(Records from a data collection)
┄┄┄┄┄┄┄┄┄┄
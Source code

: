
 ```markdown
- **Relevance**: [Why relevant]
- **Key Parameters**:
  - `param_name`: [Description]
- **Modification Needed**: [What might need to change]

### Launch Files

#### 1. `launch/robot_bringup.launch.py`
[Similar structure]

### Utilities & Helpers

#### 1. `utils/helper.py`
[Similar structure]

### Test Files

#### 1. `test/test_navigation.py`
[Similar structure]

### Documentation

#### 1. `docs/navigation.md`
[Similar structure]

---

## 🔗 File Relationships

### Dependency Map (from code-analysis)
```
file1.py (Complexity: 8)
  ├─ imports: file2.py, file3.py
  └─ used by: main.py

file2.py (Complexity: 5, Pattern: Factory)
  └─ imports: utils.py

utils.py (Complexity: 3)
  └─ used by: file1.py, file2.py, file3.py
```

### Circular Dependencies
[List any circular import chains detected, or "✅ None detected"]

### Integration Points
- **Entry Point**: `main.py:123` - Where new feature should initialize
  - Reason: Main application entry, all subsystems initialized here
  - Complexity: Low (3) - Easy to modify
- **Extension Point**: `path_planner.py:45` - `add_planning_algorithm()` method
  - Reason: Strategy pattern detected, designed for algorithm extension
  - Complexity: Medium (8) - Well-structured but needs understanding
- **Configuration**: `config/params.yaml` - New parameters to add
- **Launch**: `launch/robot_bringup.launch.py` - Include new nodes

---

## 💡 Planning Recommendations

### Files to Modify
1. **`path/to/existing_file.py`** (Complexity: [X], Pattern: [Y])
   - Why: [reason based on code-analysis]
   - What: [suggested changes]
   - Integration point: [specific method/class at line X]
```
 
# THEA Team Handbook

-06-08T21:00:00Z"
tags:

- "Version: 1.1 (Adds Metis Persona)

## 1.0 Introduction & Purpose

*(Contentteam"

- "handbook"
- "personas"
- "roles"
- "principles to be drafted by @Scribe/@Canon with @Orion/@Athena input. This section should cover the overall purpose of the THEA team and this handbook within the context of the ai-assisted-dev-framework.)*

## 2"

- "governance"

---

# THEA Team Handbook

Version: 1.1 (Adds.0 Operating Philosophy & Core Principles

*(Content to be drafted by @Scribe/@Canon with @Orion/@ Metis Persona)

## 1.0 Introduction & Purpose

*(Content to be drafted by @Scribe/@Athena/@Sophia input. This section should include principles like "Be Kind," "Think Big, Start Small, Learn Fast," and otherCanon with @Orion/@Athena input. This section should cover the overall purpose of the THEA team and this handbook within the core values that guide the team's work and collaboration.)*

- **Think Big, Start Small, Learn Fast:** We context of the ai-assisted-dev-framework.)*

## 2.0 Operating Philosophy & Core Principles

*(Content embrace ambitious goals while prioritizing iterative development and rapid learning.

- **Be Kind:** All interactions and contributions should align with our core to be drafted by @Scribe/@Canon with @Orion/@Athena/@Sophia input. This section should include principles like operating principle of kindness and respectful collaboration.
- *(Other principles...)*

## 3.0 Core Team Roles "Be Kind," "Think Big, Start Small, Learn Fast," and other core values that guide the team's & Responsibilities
┄┄┄┄┄┄┄┄┄┄
Exercise instructions: Where a line in the data contains the string "analysis", add it to your count, and give only the final number.

Exercise solution: 2